Exercise -
Your answer should be every line of the entries that has the string "using" in it.

Exercise inputs -

..........

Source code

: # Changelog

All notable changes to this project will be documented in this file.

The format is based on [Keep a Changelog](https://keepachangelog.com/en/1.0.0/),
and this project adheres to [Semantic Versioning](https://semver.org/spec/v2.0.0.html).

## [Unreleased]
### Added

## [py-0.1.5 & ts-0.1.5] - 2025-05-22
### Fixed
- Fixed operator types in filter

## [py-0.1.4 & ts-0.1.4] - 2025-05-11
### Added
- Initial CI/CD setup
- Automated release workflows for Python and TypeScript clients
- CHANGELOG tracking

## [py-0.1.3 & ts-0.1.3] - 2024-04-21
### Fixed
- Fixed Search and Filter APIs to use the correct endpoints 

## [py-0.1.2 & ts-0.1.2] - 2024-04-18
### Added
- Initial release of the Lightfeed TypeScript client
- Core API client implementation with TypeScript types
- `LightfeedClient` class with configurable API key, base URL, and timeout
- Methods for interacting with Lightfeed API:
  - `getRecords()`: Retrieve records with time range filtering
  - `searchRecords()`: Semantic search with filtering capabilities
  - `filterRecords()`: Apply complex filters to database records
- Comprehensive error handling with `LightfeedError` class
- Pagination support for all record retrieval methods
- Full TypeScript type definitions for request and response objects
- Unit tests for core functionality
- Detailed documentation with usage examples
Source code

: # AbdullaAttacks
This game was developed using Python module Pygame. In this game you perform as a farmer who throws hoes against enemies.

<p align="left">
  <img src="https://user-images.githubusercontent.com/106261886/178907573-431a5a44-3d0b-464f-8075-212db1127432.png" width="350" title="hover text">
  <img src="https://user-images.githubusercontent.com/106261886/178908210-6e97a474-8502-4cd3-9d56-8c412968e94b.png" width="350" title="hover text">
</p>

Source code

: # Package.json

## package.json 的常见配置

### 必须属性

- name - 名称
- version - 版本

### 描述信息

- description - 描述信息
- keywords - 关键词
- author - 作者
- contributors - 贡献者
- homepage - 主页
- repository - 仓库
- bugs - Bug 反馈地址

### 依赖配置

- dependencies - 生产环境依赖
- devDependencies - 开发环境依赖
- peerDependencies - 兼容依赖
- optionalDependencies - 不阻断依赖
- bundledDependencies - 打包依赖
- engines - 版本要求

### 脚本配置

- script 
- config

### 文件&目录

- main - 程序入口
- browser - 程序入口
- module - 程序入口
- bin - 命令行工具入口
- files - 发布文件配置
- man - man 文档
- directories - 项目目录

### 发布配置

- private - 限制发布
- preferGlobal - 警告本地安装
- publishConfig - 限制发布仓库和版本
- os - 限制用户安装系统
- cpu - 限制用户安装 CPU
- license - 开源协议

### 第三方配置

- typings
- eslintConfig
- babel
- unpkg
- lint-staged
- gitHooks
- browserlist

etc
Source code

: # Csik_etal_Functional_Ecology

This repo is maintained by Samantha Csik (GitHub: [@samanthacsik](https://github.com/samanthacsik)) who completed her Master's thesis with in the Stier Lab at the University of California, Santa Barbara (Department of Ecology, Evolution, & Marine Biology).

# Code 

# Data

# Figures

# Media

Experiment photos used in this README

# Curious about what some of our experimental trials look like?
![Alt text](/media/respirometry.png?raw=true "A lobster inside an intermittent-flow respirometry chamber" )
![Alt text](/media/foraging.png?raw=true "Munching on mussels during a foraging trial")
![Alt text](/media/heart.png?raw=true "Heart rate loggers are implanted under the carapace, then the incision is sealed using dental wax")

..........

Solution below -
This game was developed using Python module Pygame. In this game you perform as a farmer who throws hoes against enemies.
![Alt text](/media/heart.png?raw=true "Heart rate loggers are implanted under the carapace, then the incision is sealed using dental wax")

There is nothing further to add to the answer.